*Work instructions*. Will you extract the entries word for word? Images should not appear in the copy.

___ Data in this exercise

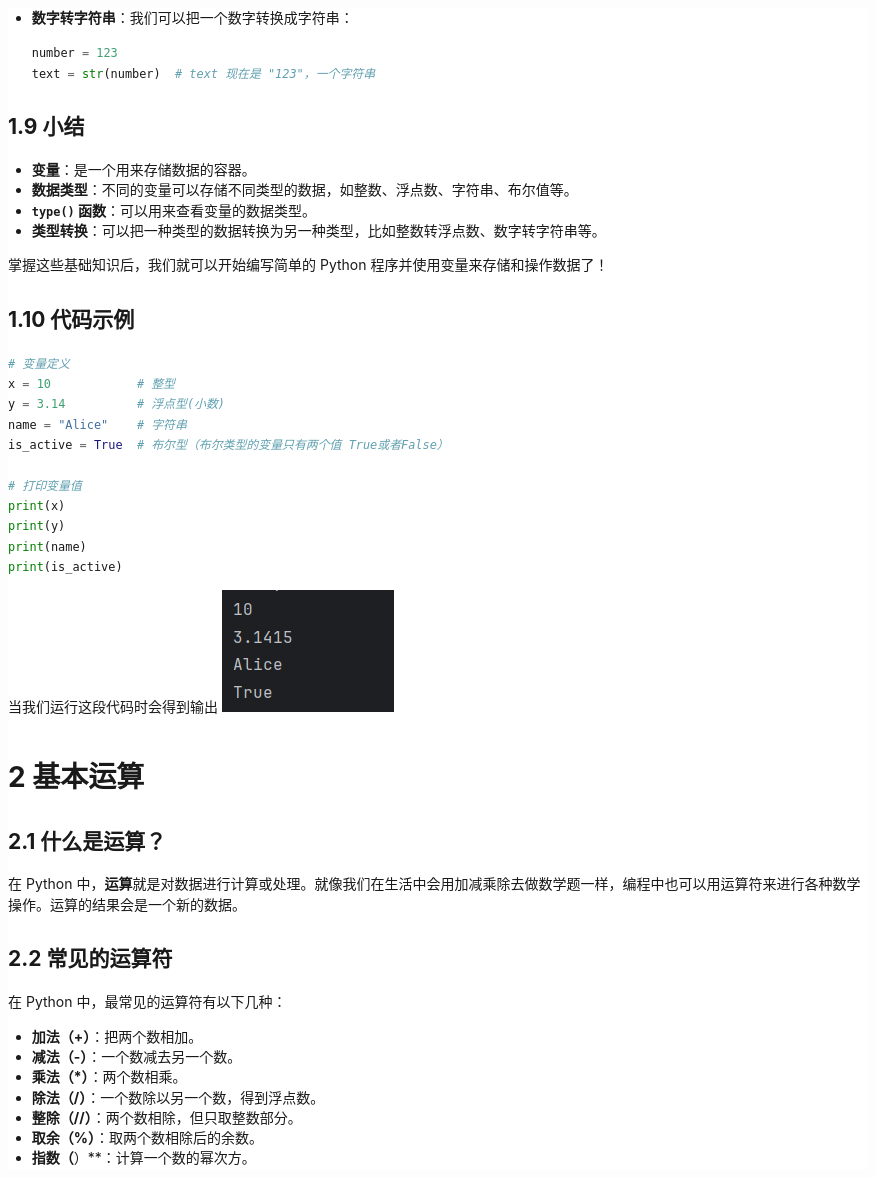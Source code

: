 - **数字转字符串**：我们可以把一个数字转换成字符串：
  ```python
  number = 123
  text = str(number)  # text 现在是 "123"，一个字符串
  ```

## 1.9 小结

- **变量**：是一个用来存储数据的容器。
- **数据类型**：不同的变量可以存储不同类型的数据，如整数、浮点数、字符串、布尔值等。
- **`type()` 函数**：可以用来查看变量的数据类型。
- **类型转换**：可以把一种类型的数据转换为另一种类型，比如整数转浮点数、数字转字符串等。

掌握这些基础知识后，我们就可以开始编写简单的 Python 程序并使用变量来存储和操作数据了！

## 1.10 代码示例
```python
# 变量定义
x = 10            # 整型
y = 3.14          # 浮点型(小数)
name = "Alice"    # 字符串
is_active = True  # 布尔型（布尔类型的变量只有两个值 True或者False）

# 打印变量值
print(x)
print(y)
print(name)
print(is_active)
```

当我们运行这段代码时会得到输出
![](img/py15.png)

# 2 基本运算

## 2.1 什么是运算？

在 Python 中，**运算**就是对数据进行计算或处理。就像我们在生活中会用加减乘除去做数学题一样，编程中也可以用运算符来进行各种数学操作。运算的结果会是一个新的数据。

## 2.2 常见的运算符

在 Python 中，最常见的运算符有以下几种：

- **加法（+）**：把两个数相加。
- **减法（-）**：一个数减去另一个数。
- **乘法（*）**：两个数相乘。
- **除法（/）**：一个数除以另一个数，得到浮点数。
- **整除（//）**：两个数相除，但只取整数部分。
- **取余（%）**：取两个数相除后的余数。
- **指数（**）**：计算一个数的幂次方。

______

*Written solution*.
Source code

: - **数字转字符串**：我们可以把一个数字转换成字符串：
  ```python
  number = 123
  text = str(number)  # text 现在是 "123"，一个字符串
  ```

## 1.9 小结

- **变量**：是一个用来存储数据的容器。
- **数据类型**：不同的变量可以存储不同类型的数据，如整数、浮点数、字符串、布尔值等。
- **`type()` 函数**：可以用来查看变量的数据类型。
- **类型转换**：可以把一种类型的数据转换为另一种类型，比如整数转浮点数、数字转字符串等。

掌握这些基础知识后，我们就可以开始编写简单的 Python 程序并使用变量来存储和操作数据了！

## 1.10 代码示例
```python
# 变量定义
x = 10            # 整型
y = 3.14          # 浮点型(小数)
name = "Alice"    # 字符串
is_active = True  # 布尔型（布尔类型的变量只有两个值 True或者False）

# 打印变量值
print(x)
print(y)
print(name)
print(is_active)
```

当我们运行这段代码时会得到输出
![](img/py15.png)

# 2 基本运算

## 2.1 什么是运算？

在 Python 中，**运算**就是对数据进行计算或处理。就像我们在生活中会用加减乘除去做数学题一样，编程中也可以用运算符来进行各种数学操作。运算的结果会是一个新的数据。

## 2.2 常见的运算符

在 Python 中，最常见的运算符有以下几种：

- **加法（+）**：把两个数相加。
- **减法（-）**：一个数减去另一个数。
- **乘法（*）**：两个数相乘。
- **除法（/）**：一个数除以另一个数，得到浮点数。
- **整除（//）**：两个数相除，但只取整数部分。
- **取余（%）**：取两个数相除后的余数。
- **指数（**）**：计算一个数的幂次方。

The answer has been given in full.